Read From the Tree to the Labyrinth: Historical Studies on the Sign and Interpretation Page 64


  This is where the folly or madness really gets going. Manzoni knows, or suspects, that the history of this delirium is not just a psychiatric history, but the history of a machination, or at least the history of a metastasis of demented semiosis, since he declares that “the most interesting and instructive aspect that we can study, when considering human errors—especially those of the crowd—is their mode of progression, the shapes they take on and the methods they adopt to obtain entry into the minds of men and dominate them” (p. 580). It seems to me that there is no better way to indicate a process of formation of public opinion through a distorted interpretation of signs, whether it occur for casual and instinctive reasons, or as the result of a project or “wicked plot” (p. 579).

  Prepared for by the protracted deceit of the experts, who under various pretexts had denied the contagion, and by the simple fear of the uninformed, who out of natural passion had attempted to suppress the evidence, the popular semiosic ability, which throughout the course of the novel has combated the word of the schemers, has become definitively corrupted. The story of the anointers is a story of collective dementia, in which a distorted meaning is attributed to every symptom, or in which every fact, every gesture, forcibly isolated from its everyday context, from the customary scenarios, is transformed into a symptom of a single obsessive signified. People recognized as strangers by their dress are seen as anointers, an elderly man is lynched because he has dusted a pew, Renzo is practically lynched because he knocks on a door.

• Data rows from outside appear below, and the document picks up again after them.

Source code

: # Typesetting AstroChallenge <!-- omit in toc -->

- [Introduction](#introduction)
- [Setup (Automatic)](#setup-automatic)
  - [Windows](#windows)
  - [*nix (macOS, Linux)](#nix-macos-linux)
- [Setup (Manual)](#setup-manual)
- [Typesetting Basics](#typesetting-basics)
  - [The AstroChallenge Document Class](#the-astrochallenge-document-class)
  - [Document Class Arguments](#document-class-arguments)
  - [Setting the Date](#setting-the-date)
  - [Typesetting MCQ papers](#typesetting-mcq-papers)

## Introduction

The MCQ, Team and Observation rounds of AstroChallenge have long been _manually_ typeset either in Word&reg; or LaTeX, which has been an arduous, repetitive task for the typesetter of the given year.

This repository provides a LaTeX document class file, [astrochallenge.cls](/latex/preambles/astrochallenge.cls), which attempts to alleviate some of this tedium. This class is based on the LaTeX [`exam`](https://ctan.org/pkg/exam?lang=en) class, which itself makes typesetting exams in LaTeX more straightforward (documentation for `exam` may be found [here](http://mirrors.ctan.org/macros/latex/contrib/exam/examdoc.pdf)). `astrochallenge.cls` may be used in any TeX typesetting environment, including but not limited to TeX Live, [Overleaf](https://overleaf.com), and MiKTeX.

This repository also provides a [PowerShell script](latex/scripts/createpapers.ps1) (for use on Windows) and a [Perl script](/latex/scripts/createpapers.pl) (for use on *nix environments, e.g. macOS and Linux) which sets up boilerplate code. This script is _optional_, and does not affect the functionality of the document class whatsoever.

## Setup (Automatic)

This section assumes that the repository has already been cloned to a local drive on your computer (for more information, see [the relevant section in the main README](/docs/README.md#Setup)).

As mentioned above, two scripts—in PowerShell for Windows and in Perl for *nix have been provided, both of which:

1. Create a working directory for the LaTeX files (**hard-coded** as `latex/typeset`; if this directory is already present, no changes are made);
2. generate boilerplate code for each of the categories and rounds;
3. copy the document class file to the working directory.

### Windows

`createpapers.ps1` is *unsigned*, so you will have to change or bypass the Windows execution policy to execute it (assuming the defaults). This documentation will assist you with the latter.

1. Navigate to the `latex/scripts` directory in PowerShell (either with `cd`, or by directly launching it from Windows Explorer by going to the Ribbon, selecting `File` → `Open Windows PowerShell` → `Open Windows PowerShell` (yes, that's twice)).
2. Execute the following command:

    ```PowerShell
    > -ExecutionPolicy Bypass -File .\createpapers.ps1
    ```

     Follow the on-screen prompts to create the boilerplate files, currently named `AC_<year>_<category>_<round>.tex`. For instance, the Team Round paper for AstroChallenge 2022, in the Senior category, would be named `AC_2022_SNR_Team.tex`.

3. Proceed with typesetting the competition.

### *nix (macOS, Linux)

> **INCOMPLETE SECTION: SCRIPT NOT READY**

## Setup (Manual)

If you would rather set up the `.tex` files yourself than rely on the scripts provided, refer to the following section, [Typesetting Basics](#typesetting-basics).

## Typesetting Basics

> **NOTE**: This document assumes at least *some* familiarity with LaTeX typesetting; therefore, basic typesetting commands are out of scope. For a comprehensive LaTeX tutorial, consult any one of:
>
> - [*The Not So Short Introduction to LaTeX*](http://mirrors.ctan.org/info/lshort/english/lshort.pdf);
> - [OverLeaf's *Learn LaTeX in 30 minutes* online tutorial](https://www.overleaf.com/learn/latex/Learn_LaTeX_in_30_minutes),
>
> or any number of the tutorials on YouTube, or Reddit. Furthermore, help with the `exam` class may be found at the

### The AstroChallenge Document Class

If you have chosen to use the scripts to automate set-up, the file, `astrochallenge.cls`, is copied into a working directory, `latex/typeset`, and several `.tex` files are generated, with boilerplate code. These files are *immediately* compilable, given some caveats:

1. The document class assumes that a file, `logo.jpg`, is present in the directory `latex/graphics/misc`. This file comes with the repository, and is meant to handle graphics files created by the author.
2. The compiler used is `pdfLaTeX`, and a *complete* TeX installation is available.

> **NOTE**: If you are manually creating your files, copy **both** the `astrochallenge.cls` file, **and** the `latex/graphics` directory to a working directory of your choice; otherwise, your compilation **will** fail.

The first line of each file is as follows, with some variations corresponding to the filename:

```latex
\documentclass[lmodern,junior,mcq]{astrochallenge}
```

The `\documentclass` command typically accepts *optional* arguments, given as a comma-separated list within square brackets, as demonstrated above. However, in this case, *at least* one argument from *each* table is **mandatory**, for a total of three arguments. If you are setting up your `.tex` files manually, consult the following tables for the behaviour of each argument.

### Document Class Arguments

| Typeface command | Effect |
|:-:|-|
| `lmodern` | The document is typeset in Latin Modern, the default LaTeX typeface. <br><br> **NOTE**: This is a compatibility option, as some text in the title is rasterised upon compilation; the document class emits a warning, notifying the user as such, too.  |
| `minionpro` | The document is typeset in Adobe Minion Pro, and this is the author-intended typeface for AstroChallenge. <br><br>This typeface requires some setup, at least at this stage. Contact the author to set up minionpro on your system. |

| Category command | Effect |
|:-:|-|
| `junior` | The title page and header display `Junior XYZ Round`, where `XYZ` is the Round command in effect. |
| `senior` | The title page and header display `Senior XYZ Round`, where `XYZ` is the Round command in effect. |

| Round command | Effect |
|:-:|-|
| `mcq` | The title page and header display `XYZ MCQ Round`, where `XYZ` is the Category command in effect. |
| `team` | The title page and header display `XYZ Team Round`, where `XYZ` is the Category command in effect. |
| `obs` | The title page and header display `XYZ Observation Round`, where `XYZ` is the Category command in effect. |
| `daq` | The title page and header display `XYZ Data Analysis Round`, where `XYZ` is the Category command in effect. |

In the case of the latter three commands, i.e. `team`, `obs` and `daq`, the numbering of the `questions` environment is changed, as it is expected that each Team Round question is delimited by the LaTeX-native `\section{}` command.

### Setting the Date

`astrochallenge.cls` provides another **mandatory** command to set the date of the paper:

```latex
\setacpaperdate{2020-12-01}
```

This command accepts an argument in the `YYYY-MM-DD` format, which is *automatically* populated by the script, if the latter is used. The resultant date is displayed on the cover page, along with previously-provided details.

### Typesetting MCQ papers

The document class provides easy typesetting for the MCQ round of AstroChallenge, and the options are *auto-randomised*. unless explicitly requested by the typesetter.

Someone asks directions, removing his hat, and people immediately suspect that he has the powder he plans to throw at his victim in the brim of his hat; someone else touches the facade of the cathedral to see what the stone feels like, and the crowd charges at him like a wild beast …

  The system of normal expectations collapses. Don Abbondio, seeing the bravoes, had seen something unexpected, because he knew what he was supposed to see and what, if he saw it, would be a harbinger of bad news. Now no one can see anything anymore, no one expects anything; or rather, they see and they expect, they expect and therefore they see, always the same sign. A single signifier for a single signified. That is what obsession is like; that is public madness.

  14.8. In Conclusion

  Verbal language versus popular semiosis? To invalidate this conjecture all we have to do is to observe how Manzoni, in his novel, celebrates the defeat of the word and the triumph of popular semiosis, precisely by means of the narrative word. But this objection strikes at the implicit semiotics of Manzoni, who is not celebrating the limits of language, but demonstrating how an author can set forth (in words, of course) his pessimistic conception of the power of the word. A happy contradiction, that becomes somewhat less contradictory when we realize that every novel presents itself as a machine (necessarily linguistic) which strives to bring to life, linguistically, signs that are not themselves linguistic, signs which accompany, precede, or follow language, with their own instinctive and violent autonomy.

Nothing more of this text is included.